(Saved data entries)
══════════════════════════════
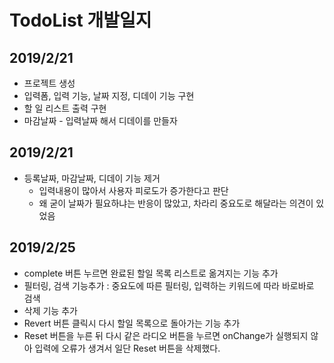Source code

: # TodoList 개발일지

## 2019/2/21
- 프로젝트 생성
- 입력폼, 입력 기능, 날짜 지정, 디데이 기능 구현
- 할 일 리스트 출력 구현
- 마감날짜 - 입력날짜 해서 디데이를 만들자

## 2019/2/21
- 등록날짜, 마감날짜, 디데이 기능 제거
    - 입력내용이 많아서 사용자 피로도가 증가한다고 판단
    - 왜 굳이 날짜가 필요하냐는 반응이 많았고, 차라리 중요도로 해달라는 의견이 있었음

## 2019/2/25
- complete 버튼 누르면 완료된 할일 목록 리스트로 옮겨지는 기능 추가
- 필터링, 검색 기능추가 : 중요도에 따른 필터링, 입력하는 키워드에 따라 바로바로 검색
- 삭제 기능 추가
- Revert 버튼 클릭시 다시 할일 목록으로 돌아가는 기능 추가
- Reset 버튼을 누른 뒤 다시 같은 라디오 버튼을 누르면 onChange가 실행되지 않아 입력에 오류가 생겨서 일단 Reset 버튼을 삭제했다.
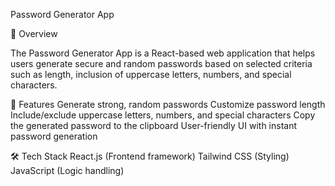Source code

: Password Generator App

📌 Overview

The Password Generator App is a React-based web application that helps users generate secure and random passwords based 
on selected criteria such as length, inclusion of uppercase letters, numbers, and special characters.

🚀 Features
Generate strong, random passwords
Customize password length
Include/exclude uppercase letters, numbers, and special characters
Copy the generated password to the clipboard
User-friendly UI with instant password generation

🛠️ Tech Stack
React.js (Frontend framework)
Tailwind CSS (Styling)
JavaScript (Logic handling)



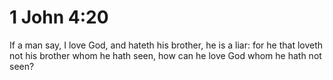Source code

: # 1 John 4:20

If a man say, I love God, and hateth his brother, he is a liar: for he that loveth not his brother whom he hath seen, how can he love God whom he hath not seen?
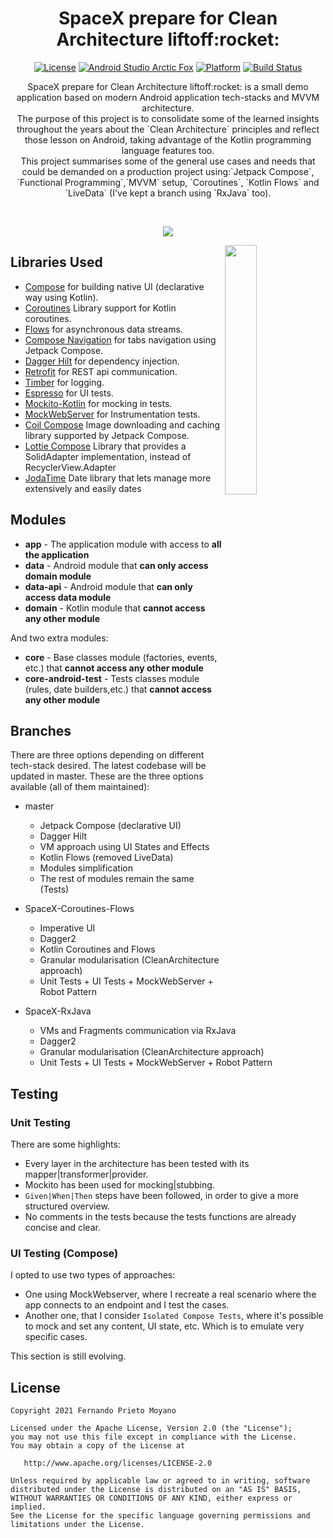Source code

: <h1 align="center">SpaceX prepare for Clean Architecture liftoff:rocket:</h1>

<p align="center">
  <a href="https://opensource.org/licenses/Apache-2.0"><img alt="License" src="https://img.shields.io/badge/License-Apache%202.0-blue.svg"/></a>
  <a href="https://android-developers.googleblog.com/2021/07/android-studio-arctic-fox-202031-stable.html"><img alt="Android Studio Arctic Fox" src="https://img.shields.io/badge/AS%20Arctic%20Fox-2020.3.1-9cf.svg"/></a>
  <a href="https://developer.android.com/reference"><img alt="Platform" src="https://img.shields.io/badge/platform-android-brightgreen.svg"/></a>
  <a href="https://app.bitrise.io/app/64cd2ed600a14151"><img alt="Build Status" src="https://app.bitrise.io/app/64cd2ed600a14151/status.svg?token=9eYCKzT6HcFJeAGeZmEH6g&branch=master"/></a>
</p>

<p align="center">
SpaceX prepare for Clean Architecture liftoff:rocket: is a small demo application based on modern Android application tech-stacks and MVVM architecture.<br>The purpose of this project is to consolidate some of the learned insights throughout the years about the `Clean Architecture` principles and reflect those lesson on Android, taking advantage of the Kotlin programming language features too.
<br>This project summarises some of the general use cases and needs that could be demanded on a production project using:`Jetpack Compose`, `Functional Programming`,`MVVM` setup, `Coroutines`, `Kotlin Flows` and `LiveData` (I've kept a branch using `RxJava` too).

</p>
</br>

<p align="center">
<img src="/art/SpaceX-Latest-Banner"/>
</p>


<img src="/art/SpaceX-Demo.gif" align="right" width="32%"/>

## Libraries Used
* [Compose][0] for building native UI (declarative way using Kotlin).
* [Coroutines][1] Library support for Kotlin coroutines.
* [Flows][2] for asynchronous data streams.
* [Compose Navigation][3] for tabs navigation using Jetpack Compose.
* [Dagger Hilt][4] for dependency injection.
* [Retrofit][5] for REST api communication.
* [Timber][6] for logging.
* [Espresso][7] for UI tests.
* [Mockito-Kotlin][8] for mocking in tests.
* [MockWebServer][9] for Instrumentation tests.
* [Coil Compose][10] Image downloading and caching library supported by Jetpack Compose.
* [Lottie Compose][11] Library that provides a SolidAdapter implementation, instead of RecyclerView.Adapter
* [JodaTime][12] Date library that lets manage more extensively and easily dates

[0]:  https://developer.android.com/jetpack
[1]:  https://github.com/Kotlin/kotlinx.coroutines
[2]:  https://kotlin.github.io/kotlinx.coroutines/kotlinx-coroutines-core/kotlinx.coroutines.flow/-flow/
[3]:  https://developer.android.com/jetpack/compose/navigation
[4]:  https://dagger.dev/hilt/
[5]:  https://github.com/square/retrofit
[6]:  https://github.com/JakeWharton/timber
[7]:  https://developer.android.com/training/testing/espresso/
[8]:  https://github.com/nhaarman/mockito-kotlin
[9]:  https://github.com/square/okhttp/tree/master/mockwebserver
[10]: https://github.com/coil-kt/coil
[11]: https://airbnb.io/lottie/#/android-compose
[12]: https://github.com/JodaOrg/joda-time

## Modules
* **app** - The application module with access to **all the application**
* **data** - Android module that **can only access domain module**
* **data-api** - Android module that **can only access data module**
* **domain** - Kotlin module that **cannot access any other module**

And two extra modules:
* **core** - Base classes module (factories, events, etc.) that **cannot access any other module**
* **core-android-test** - Tests classes module (rules, date builders,etc.) that **cannot access any other module**

## Branches
There are three options depending on different tech-stack desired. The latest codebase will be updated in master.
These are the three options available (all of them maintained):

- master
  - Jetpack Compose (declarative UI)
  - Dagger Hilt
  - VM approach using UI States and Effects
  - Kotlin Flows (removed LiveData)
  - Modules simplification
  - The rest of modules remain the same (Tests)

- SpaceX-Coroutines-Flows
  - Imperative UI
  - Dagger2
  - Kotlin Coroutines and Flows
  - Granular modularisation (CleanArchitecture approach)
  - Unit Tests + UI Tests + MockWebServer + Robot Pattern

- SpaceX-RxJava
    - VMs and Fragments communication via RxJava
    - Dagger2
    - Granular modularisation (CleanArchitecture approach)
    - Unit Tests + UI Tests + MockWebServer + Robot Pattern

## Testing

### Unit Testing

There are some highlights:
* Every layer in the architecture has been tested with its mapper|transformer|provider.
* Mockito has been used for mocking|stubbing.
* `Given|When|Then` steps have been followed, in order to give a more structured overview.
* No comments in the tests because the tests functions are already concise and clear.

### UI Testing (Compose)

I opted to use two types of approaches:
- One using MockWebserver, where I recreate a real scenario where the app connects to an endpoint and I test the cases.
- Another one, that I consider `Isolated Compose Tests`, where it's possible to mock and set any content, UI state, etc. Which is to emulate very specific cases.

This section is still evolving.


## License
    Copyright 2021 Fernando Prieto Moyano

    Licensed under the Apache License, Version 2.0 (the "License");
    you may not use this file except in compliance with the License.
    You may obtain a copy of the License at

       http://www.apache.org/licenses/LICENSE-2.0

    Unless required by applicable law or agreed to in writing, software
    distributed under the License is distributed on an "AS IS" BASIS,
    WITHOUT WARRANTIES OR CONDITIONS OF ANY KIND, either express or implied.
    See the License for the specific language governing permissions and
    limitations under the License.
══════════════════════════════
__Your goal__
Exact reproduction of the entries above is what's needed; images stay out.

__Written answer__
Source code

: # TodoList 개발일지

## 2019/2/21
- 프로젝트 생성
- 입력폼, 입력 기능, 날짜 지정, 디데이 기능 구현
- 할 일 리스트 출력 구현
- 마감날짜 - 입력날짜 해서 디데이를 만들자

## 2019/2/21
- 등록날짜, 마감날짜, 디데이 기능 제거
    - 입력내용이 많아서 사용자 피로도가 증가한다고 판단
    - 왜 굳이 날짜가 필요하냐는 반응이 많았고, 차라리 중요도로 해달라는 의견이 있었음

## 2019/2/25
- complete 버튼 누르면 완료된 할일 목록 리스트로 옮겨지는 기능 추가
- 필터링, 검색 기능추가 : 중요도에 따른 필터링, 입력하는 키워드에 따라 바로바로 검색
- 삭제 기능 추가
- Revert 버튼 클릭시 다시 할일 목록으로 돌아가는 기능 추가
- Reset 버튼을 누른 뒤 다시 같은 라디오 버튼을 누르면 onChange가 실행되지 않아 입력에 오류가 생겨서 일단 Reset 버튼을 삭제했다.
Source code

: Password Generator App

📌 Overview

The Password Generator App is a React-based web application that helps users generate secure and random passwords based 
on selected criteria such as length, inclusion of uppercase letters, numbers, and special characters.

🚀 Features
Generate strong, random passwords
Customize password length
Include/exclude uppercase letters, numbers, and special characters
Copy the generated password to the clipboard
User-friendly UI with instant password generation

🛠️ Tech Stack
React.js (Frontend framework)
Tailwind CSS (Styling)
JavaScript (Logic handling)



Source code

: # 1 John 4:20

If a man say, I love God, and hateth his brother, he is a liar: for he that loveth not his brother whom he hath seen, how can he love God whom he hath not seen?
Source code

: <h1 align="center">SpaceX prepare for Clean Architecture liftoff:rocket:</h1>

<p align="center">
  <a href="https://opensource.org/licenses/Apache-2.0"><img alt="License" src="https://img.shields.io/badge/License-Apache%202.0-blue.svg"/></a>
  <a href="https://android-developers.googleblog.com/2021/07/android-studio-arctic-fox-202031-stable.html"><img alt="Android Studio Arctic Fox" src="https://img.shields.io/badge/AS%20Arctic%20Fox-2020.3.1-9cf.svg"/></a>
  <a href="https://developer.android.com/reference"><img alt="Platform" src="https://img.shields.io/badge/platform-android-brightgreen.svg"/></a>
  <a href="https://app.bitrise.io/app/64cd2ed600a14151"><img alt="Build Status" src="https://app.bitrise.io/app/64cd2ed600a14151/status.svg?token=9eYCKzT6HcFJeAGeZmEH6g&branch=master"/></a>
</p>

<p align="center">
SpaceX prepare for Clean Architecture liftoff:rocket: is a small demo application based on modern Android application tech-stacks and MVVM architecture.<br>The purpose of this project is to consolidate some of the learned insights throughout the years about the `Clean Architecture` principles and reflect those lesson on Android, taking advantage of the Kotlin programming language features too.
<br>This project summarises some of the general use cases and needs that could be demanded on a production project using:`Jetpack Compose`, `Functional Programming`,`MVVM` setup, `Coroutines`, `Kotlin Flows` and `LiveData` (I've kept a branch using `RxJava` too).

</p>
</br>

<p align="center">
<img src="/art/SpaceX-Latest-Banner"/>
</p>


<img src="/art/SpaceX-Demo.gif" align="right" width="32%"/>

## Libraries Used
* [Compose][0] for building native UI (declarative way using Kotlin).
* [Coroutines][1] Library support for Kotlin coroutines.
* [Flows][2] for asynchronous data streams.
* [Compose Navigation][3] for tabs navigation using Jetpack Compose.
* [Dagger Hilt][4] for dependency injection.
* [Retrofit][5] for REST api communication.
* [Timber][6] for logging.
* [Espresso][7] for UI tests.
* [Mockito-Kotlin][8] for mocking in tests.
* [MockWebServer][9] for Instrumentation tests.
* [Coil Compose][10] Image downloading and caching library supported by Jetpack Compose.
* [Lottie Compose][11] Library that provides a SolidAdapter implementation, instead of RecyclerView.Adapter
* [JodaTime][12] Date library that lets manage more extensively and easily dates

[0]:  https://developer.android.com/jetpack
[1]:  https://github.com/Kotlin/kotlinx.coroutines
[2]:  https://kotlin.github.io/kotlinx.coroutines/kotlinx-coroutines-core/kotlinx.coroutines.flow/-flow/
[3]:  https://developer.android.com/jetpack/compose/navigation
[4]:  https://dagger.dev/hilt/
[5]:  https://github.com/square/retrofit
[6]:  https://github.com/JakeWharton/timber
[7]:  https://developer.android.com/training/testing/espresso/
[8]:  https://github.com/nhaarman/mockito-kotlin
[9]:  https://github.com/square/okhttp/tree/master/mockwebserver
[10]: https://github.com/coil-kt/coil
[11]: https://airbnb.io/lottie/#/android-compose
[12]: https://github.com/JodaOrg/joda-time

## Modules
* **app** - The application module with access to **all the application**
* **data** - Android module that **can only access domain module**
* **data-api** - Android module that **can only access data module**
* **domain** - Kotlin module that **cannot access any other module**

And two extra modules:
* **core** - Base classes module (factories, events, etc.) that **cannot access any other module**
* **core-android-test** - Tests classes module (rules, date builders,etc.) that **cannot access any other module**

## Branches
There are three options depending on different tech-stack desired. The latest codebase will be updated in master.
These are the three options available (all of them maintained):

- master
  - Jetpack Compose (declarative UI)
  - Dagger Hilt
  - VM approach using UI States and Effects
  - Kotlin Flows (removed LiveData)
  - Modules simplification
  - The rest of modules remain the same (Tests)

- SpaceX-Coroutines-Flows
  - Imperative UI
  - Dagger2
  - Kotlin Coroutines and Flows
  - Granular modularisation (CleanArchitecture approach)
  - Unit Tests + UI Tests + MockWebServer + Robot Pattern

- SpaceX-RxJava
    - VMs and Fragments communication via RxJava
    - Dagger2
    - Granular modularisation (CleanArchitecture approach)
    - Unit Tests + UI Tests + MockWebServer + Robot Pattern

## Testing

### Unit Testing

There are some highlights:
* Every layer in the architecture has been tested with its mapper|transformer|provider.
* Mockito has been used for mocking|stubbing.
* `Given|When|Then` steps have been followed, in order to give a more structured overview.
* No comments in the tests because the tests functions are already concise and clear.

### UI Testing (Compose)

I opted to use two types of approaches:
- One using MockWebserver, where I recreate a real scenario where the app connects to an endpoint and I test the cases.
- Another one, that I consider `Isolated Compose Tests`, where it's possible to mock and set any content, UI state, etc. Which is to emulate very specific cases.

This section is still evolving.


## License
    Copyright 2021 Fernando Prieto Moyano

    Licensed under the Apache License, Version 2.0 (the "License");
    you may not use this file except in compliance with the License.
    You may obtain a copy of the License at

       http://www.apache.org/licenses/LICENSE-2.0

    Unless required by applicable law or agreed to in writing, software
    distributed under the License is distributed on an "AS IS" BASIS,
    WITHOUT WARRANTIES OR CONDITIONS OF ANY KIND, either express or implied.
    See the License for the specific language governing permissions and
    limitations under the License.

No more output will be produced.